Provided data:

+ + + +

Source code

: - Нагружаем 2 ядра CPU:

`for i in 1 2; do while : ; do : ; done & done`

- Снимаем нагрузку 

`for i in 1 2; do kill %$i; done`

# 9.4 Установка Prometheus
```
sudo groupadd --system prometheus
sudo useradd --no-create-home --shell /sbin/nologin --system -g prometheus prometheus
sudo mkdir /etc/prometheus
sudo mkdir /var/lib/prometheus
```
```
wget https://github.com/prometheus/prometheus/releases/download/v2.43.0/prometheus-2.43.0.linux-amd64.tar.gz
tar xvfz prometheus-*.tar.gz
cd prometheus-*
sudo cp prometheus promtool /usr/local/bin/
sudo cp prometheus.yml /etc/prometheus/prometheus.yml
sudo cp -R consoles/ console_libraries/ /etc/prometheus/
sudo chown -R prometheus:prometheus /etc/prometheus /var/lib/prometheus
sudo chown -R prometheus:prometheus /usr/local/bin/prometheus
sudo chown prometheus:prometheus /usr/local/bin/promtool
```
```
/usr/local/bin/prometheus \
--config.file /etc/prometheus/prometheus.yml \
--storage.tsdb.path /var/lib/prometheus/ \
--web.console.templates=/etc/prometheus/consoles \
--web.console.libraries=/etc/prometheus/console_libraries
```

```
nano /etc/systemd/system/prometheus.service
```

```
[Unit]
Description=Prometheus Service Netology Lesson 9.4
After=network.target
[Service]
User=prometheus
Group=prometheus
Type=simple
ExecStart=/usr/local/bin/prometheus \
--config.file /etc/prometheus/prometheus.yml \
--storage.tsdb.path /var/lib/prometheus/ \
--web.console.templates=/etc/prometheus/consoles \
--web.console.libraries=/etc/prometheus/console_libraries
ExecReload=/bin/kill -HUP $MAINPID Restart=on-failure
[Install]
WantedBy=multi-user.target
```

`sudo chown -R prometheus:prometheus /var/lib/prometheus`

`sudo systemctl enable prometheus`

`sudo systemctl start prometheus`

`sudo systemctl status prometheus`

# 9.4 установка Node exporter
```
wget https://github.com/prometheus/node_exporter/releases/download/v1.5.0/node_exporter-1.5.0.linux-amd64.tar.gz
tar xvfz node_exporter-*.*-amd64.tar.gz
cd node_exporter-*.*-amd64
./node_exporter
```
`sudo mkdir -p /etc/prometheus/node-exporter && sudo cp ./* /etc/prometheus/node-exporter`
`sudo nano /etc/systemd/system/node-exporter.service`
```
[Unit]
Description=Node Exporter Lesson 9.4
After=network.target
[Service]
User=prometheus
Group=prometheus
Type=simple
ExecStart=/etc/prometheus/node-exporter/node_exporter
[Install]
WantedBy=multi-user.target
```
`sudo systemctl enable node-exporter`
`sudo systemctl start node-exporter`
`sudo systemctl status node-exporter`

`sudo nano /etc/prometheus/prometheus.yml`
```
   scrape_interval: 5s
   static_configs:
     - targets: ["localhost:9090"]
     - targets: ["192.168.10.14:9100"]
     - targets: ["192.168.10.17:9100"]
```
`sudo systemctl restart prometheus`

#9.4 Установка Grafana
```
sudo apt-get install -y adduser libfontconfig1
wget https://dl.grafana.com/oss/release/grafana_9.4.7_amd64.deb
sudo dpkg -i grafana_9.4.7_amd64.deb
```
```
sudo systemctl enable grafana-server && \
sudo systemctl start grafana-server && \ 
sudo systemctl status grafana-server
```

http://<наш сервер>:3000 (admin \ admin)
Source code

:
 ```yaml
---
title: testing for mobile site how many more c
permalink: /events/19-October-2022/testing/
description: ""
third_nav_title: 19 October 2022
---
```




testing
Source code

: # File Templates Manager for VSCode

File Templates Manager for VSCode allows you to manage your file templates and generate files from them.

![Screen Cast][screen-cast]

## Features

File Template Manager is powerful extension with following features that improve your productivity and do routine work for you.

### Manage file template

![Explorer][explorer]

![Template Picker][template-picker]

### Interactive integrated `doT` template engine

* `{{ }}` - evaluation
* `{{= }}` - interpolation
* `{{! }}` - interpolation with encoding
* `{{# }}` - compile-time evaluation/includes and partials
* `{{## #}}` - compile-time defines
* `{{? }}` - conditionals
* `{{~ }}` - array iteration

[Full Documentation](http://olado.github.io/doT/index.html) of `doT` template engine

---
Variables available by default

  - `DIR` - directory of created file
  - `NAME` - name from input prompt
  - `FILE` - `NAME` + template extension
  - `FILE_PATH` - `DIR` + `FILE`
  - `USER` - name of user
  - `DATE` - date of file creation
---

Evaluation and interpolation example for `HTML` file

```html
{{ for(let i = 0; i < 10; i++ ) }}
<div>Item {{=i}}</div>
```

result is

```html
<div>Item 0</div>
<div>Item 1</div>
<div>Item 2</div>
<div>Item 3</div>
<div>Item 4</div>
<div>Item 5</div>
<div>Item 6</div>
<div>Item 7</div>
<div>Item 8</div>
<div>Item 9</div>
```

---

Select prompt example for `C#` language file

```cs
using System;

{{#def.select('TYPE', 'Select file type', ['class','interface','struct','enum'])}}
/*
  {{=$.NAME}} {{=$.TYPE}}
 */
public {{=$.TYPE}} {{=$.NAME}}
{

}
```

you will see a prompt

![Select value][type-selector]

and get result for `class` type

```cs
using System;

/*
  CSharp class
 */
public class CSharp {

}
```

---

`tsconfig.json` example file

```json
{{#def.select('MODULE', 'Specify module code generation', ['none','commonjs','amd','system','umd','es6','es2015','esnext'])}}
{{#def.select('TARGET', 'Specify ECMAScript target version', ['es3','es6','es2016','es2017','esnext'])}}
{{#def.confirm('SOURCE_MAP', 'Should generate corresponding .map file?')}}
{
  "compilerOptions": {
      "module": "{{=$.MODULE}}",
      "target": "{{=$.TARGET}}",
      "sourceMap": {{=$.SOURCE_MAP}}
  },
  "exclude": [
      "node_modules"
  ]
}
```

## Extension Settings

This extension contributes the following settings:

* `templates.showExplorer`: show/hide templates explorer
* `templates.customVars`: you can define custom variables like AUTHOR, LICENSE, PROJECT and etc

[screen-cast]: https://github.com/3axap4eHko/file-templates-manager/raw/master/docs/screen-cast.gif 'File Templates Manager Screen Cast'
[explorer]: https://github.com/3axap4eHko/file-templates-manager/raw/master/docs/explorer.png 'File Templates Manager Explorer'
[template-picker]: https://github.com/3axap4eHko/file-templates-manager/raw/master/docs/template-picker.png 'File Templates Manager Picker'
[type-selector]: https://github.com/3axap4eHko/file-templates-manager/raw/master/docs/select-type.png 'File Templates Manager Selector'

+ + + +

What the exercise asks:
Copy each line of the material where "result" is found.

Answer area:
result is
and get result for `class` type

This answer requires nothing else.